"""

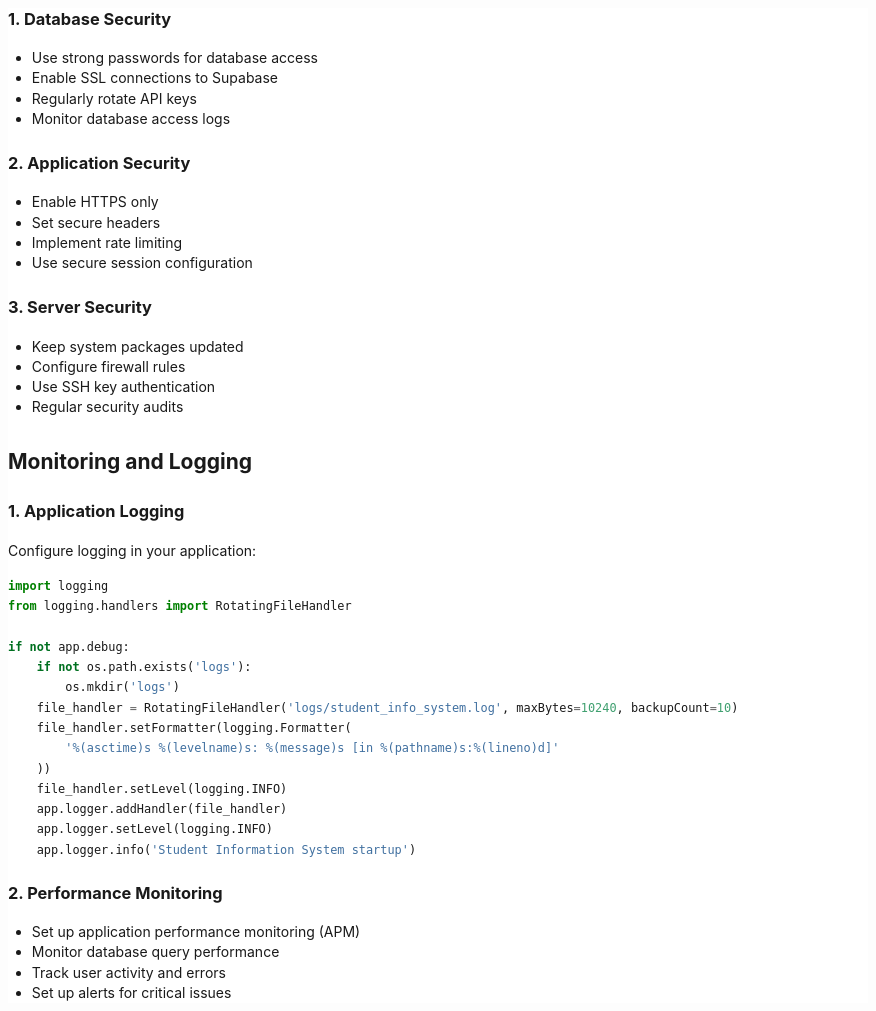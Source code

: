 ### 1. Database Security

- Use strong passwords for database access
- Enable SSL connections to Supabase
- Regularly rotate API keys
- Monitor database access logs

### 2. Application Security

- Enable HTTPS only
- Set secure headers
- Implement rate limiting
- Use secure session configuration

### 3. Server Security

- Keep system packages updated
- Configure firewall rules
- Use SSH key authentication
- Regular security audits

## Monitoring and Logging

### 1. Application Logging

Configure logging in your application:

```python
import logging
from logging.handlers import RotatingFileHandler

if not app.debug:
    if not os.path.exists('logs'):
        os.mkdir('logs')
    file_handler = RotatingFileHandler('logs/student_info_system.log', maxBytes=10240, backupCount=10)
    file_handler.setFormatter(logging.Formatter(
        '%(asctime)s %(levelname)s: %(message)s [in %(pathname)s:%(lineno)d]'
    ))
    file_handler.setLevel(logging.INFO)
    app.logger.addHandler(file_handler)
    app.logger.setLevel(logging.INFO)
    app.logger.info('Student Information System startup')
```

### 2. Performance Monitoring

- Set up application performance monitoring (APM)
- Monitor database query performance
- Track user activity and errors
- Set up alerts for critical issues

"""

**Prompt:** Without the pictures, copy the entries from their first line through the line containing "- Use SSH key authentication", and only those lines.

**Output of the task:**
Source code

: ### 1. Database Security

- Use strong passwords for database access
- Enable SSL connections to Supabase
- Regularly rotate API keys
- Monitor database access logs

### 2. Application Security

- Enable HTTPS only
- Set secure headers
- Implement rate limiting
- Use secure session configuration

### 3. Server Security

- Keep system packages updated
- Configure firewall rules
- Use SSH key authentication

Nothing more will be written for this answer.